_Goal of the exercise:_
Pull every line holding the string "findpost" from the records below.

_Available records:_
- - -

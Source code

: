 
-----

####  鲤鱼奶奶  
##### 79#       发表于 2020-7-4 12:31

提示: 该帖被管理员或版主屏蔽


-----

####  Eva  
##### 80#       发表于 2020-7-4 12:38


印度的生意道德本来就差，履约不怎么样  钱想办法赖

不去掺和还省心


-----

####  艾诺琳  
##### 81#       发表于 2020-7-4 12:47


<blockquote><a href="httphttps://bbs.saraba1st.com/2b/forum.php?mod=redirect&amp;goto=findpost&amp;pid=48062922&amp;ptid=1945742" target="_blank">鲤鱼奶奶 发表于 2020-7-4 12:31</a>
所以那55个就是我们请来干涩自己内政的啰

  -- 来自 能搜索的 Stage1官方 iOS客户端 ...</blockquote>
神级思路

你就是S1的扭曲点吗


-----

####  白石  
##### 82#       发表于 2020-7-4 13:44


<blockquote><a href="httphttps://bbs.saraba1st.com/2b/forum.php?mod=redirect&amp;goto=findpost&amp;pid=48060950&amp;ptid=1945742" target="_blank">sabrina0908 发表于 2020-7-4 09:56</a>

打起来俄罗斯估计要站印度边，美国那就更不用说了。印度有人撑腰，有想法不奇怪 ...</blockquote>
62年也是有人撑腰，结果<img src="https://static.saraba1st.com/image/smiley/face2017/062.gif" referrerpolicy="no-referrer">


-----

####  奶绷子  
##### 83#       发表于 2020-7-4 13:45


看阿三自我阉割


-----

- - -

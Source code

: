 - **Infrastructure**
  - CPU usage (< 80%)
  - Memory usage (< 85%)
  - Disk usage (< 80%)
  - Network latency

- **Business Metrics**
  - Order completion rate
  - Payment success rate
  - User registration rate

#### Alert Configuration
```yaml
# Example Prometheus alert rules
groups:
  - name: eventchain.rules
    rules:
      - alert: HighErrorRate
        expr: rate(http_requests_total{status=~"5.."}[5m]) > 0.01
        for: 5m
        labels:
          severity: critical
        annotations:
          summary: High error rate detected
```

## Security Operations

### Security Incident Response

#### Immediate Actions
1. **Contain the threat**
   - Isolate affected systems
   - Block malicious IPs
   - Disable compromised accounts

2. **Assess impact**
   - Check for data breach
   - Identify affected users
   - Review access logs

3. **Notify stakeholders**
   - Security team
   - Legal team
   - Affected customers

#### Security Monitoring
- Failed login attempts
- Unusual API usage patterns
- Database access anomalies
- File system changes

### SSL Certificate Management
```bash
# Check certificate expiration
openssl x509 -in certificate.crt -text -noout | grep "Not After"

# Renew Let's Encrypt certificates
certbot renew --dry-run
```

- - -

_Exercise solution:_
<blockquote><a href="httphttps://bbs.saraba1st.com/2b/forum.php?mod=redirect&amp;goto=findpost&amp;pid=48062922&amp;ptid=1945742" target="_blank">鲤鱼奶奶 发表于 2020-7-4 12:31</a>
<blockquote><a href="httphttps://bbs.saraba1st.com/2b/forum.php?mod=redirect&amp;goto=findpost&amp;pid=48060950&amp;ptid=1945742" target="_blank">sabrina0908 发表于 2020-7-4 09:56</a>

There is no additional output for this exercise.